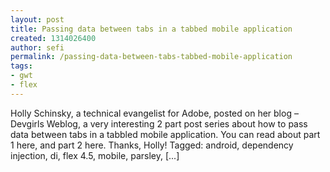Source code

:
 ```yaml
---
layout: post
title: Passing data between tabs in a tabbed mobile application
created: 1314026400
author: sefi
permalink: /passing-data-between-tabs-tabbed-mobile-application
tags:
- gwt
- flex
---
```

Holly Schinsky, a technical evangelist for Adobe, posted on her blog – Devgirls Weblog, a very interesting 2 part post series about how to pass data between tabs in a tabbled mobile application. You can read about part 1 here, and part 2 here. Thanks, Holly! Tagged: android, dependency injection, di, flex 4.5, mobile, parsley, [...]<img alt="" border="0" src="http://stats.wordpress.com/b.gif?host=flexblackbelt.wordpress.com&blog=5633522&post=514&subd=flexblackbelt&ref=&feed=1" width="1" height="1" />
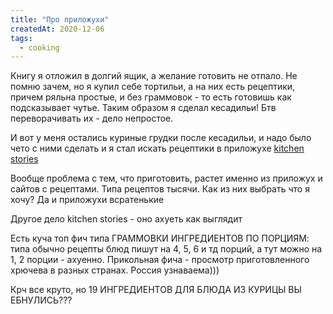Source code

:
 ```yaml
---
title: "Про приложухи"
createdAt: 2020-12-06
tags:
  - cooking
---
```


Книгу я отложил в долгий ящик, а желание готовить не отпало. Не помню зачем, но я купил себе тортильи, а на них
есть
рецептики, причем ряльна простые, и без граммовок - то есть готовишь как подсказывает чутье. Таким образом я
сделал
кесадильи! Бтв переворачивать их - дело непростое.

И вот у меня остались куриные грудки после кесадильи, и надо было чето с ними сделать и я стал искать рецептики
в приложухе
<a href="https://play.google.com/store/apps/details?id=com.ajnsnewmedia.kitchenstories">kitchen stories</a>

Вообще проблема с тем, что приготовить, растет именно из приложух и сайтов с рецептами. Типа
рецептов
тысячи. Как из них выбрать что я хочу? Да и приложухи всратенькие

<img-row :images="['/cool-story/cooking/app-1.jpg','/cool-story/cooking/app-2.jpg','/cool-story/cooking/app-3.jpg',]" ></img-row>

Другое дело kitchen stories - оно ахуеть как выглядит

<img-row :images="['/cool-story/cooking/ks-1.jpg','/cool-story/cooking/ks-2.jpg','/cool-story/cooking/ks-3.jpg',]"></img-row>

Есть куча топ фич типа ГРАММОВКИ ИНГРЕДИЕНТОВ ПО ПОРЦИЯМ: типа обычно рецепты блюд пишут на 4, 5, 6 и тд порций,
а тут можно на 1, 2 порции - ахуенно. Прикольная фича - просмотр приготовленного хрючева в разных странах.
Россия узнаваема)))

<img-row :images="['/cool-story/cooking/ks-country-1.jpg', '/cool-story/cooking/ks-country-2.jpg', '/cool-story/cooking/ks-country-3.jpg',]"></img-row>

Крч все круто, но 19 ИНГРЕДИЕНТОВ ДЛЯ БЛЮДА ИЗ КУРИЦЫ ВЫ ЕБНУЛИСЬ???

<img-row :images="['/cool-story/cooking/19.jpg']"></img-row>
═══
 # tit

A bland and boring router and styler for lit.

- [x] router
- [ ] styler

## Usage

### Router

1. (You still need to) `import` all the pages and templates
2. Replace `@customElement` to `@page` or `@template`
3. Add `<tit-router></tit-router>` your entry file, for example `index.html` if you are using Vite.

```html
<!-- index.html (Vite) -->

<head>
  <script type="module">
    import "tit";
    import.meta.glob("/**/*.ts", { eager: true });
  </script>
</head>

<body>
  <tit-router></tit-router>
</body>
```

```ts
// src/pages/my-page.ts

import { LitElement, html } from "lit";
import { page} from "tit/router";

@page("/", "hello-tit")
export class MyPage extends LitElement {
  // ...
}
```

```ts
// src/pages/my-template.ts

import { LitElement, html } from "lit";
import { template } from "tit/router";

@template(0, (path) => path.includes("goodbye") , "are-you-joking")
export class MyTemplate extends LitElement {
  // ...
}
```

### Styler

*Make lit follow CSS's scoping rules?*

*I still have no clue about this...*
═══
Whenever the word "cooking" occurs in a line of the listing above, return that line.

### Written answer
  - cooking
<img-row :images="['/cool-story/cooking/app-1.jpg','/cool-story/cooking/app-2.jpg','/cool-story/cooking/app-3.jpg',]" ></img-row>
<img-row :images="['/cool-story/cooking/ks-1.jpg','/cool-story/cooking/ks-2.jpg','/cool-story/cooking/ks-3.jpg',]"></img-row>
<img-row :images="['/cool-story/cooking/ks-country-1.jpg', '/cool-story/cooking/ks-country-2.jpg', '/cool-story/cooking/ks-country-3.jpg',]"></img-row>
<img-row :images="['/cool-story/cooking/19.jpg']"></img-row>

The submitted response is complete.